Welcome to Beesource!


> Can I leave the hive in my yard? 

If there is still honey in that hive, and there is still _flying _weather in Illinois, chances are that some other local bees may harvest that honey and haul it off. If you want to prevent that, put the combs somewhere that bees can't get to them.


----------



## jbraun (Nov 13, 2013)

You may NOT want to leave your empty hive unattended. Not unless you like wax moths. If you have a chest freezer you want to freeze the frames to kill eggs of wax moths and small hive beetles. I've seen time in the freezer listed from a few hours to a few days. Never having done that myself I'm unaware of the correct amount of time. Afterwards put them in leaf bags in your garage. Extract all of the honey now for your use.

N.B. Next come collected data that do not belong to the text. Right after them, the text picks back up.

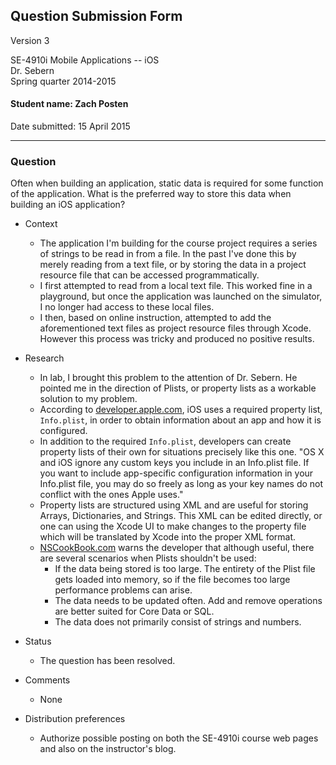 ## Question Submission Form

Version 3

SE-4910i Mobile Applications -- iOS	 
Dr. Sebern  
Spring quarter 2014-2015

#### Student name: Zach Posten

Date submitted: 15 April 2015

---

### Question 

Often when building an application, static data is required for some function of the application.  What is the preferred way to store this data when building an iOS application?

*	Context
	*	The application I'm building for the course project requires a series of strings to be read in from a file.  In the past I've done this by merely reading from a text file, or by storing the data in a project resource file that can be accessed programmatically.  
	*	I first attempted to read from a local text file.  This worked fine in a playground, but once the application was launched on the simulator, I no longer had access to these local files.  
	*	I then, based on online instruction, attempted to add the aforementioned text files as project resource files through Xcode.  However this process was tricky and produced no positive results.  
	
*	Research
	*	In lab, I brought this problem to the attention of Dr. Sebern.  He pointed me in the direction of Plists, or property lists as a workable solution to my problem.
	*	According to [developer.apple.com](https://developer.apple.com/library/ios/documentation/General/Reference/InfoPlistKeyReference/Articles/AboutInformationPropertyListFiles.html), iOS uses a required property list, `Info.plist`, in order to obtain information about an app and how it is configured.
	*	In addition to the required `Info.plist`, developers can create property lists of their own for situations precisely like this one.  "OS X and iOS ignore any custom keys you include in an Info.plist file. If you want to include app-specific configuration information in your Info.plist file, you may do so freely as long as your key names do not conflict with the ones Apple uses." 
	*	Property lists are structured using XML and are useful for storing Arrays, Dictionaries, and Strings.  This XML can be edited directly, or one can using the Xcode UI to make changes to the property file which will be translated by Xcode into the proper XML format. 
	*	[NSCookBook.com](http://nscookbook.com/2013/02/ios-programming-recipe-13-using-property-lists-plists/) warns the developer that although useful, there are several scenarios when Plists shouldn't be used:
		*	If the data being stored is too large.  The entirety of the Plist file gets loaded into memory, so if the file becomes too large performance problems can arise.
		*	The data needs to be updated often.  Add and remove operations are better suited for Core Data or SQL.
		*	The data does not primarily consist of strings and numbers.

*	Status
	*	The question has been resolved.
*	Comments
	*	None

*	Distribution preferences
	*	Authorize possible posting on both the SE-4910i course web pages and also on the instructor's blog.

Sorry about your loss. On the bright side you have a lot of drawn frame to restart a nuc or a package next spring. By the way, this is why it's suggested to start with 2 hives.


----------



## Barry (Dec 28, 1999)

I'd simply close up the hive (entrance) and make sure the entire hive is bee proof after I first looked through it to make sure there isn't a mouse inside. Your combs will be fine till middle of spring when you will have to be concerned about wax moths. I suppose there is time yet this fall for moths to do some damage, but I'd still keep it all outside and just keep an eye on it, checking once a week for any wax worms starting. Once we get colder weather, the cold will take care of any pests.


----------



## AmericasBeekeeper (Jan 24, 2010)

Welcome Denise!


----------



## ccar2000 (Aug 9, 2009)

Barry said:


> I'd simply close up the hive (entrance) and make sure the entire hive is bee proof after I first looked through it to make sure there isn't a mouse inside. Your combs will be fine till middle of spring when you will have to be concerned about wax moths. I suppose there is time yet this fall for moths to do some damage, but I'd still keep it all outside and just keep an eye on it, checking once a week for any wax worms starting. Once we get colder weather, the cold will take care of any pests.



+1 

I would spray the empty combs with BT prior to storage. In my area that is good enough to kee the wax moth larva from messing up your comb.


----------



## burns375 (Jul 15, 2013)

If it was my hive I would go thru it, clean it up, propolis burr comb etc. Bring it inside the sun room for a few weeks until freezing weather comes, then store outside with the entrances closed down until spring. In spring put bees on it or moths could infest it badly. If you skip the sun room step, probably not a big deal, but there could be a bit of moth activity until they freeze out.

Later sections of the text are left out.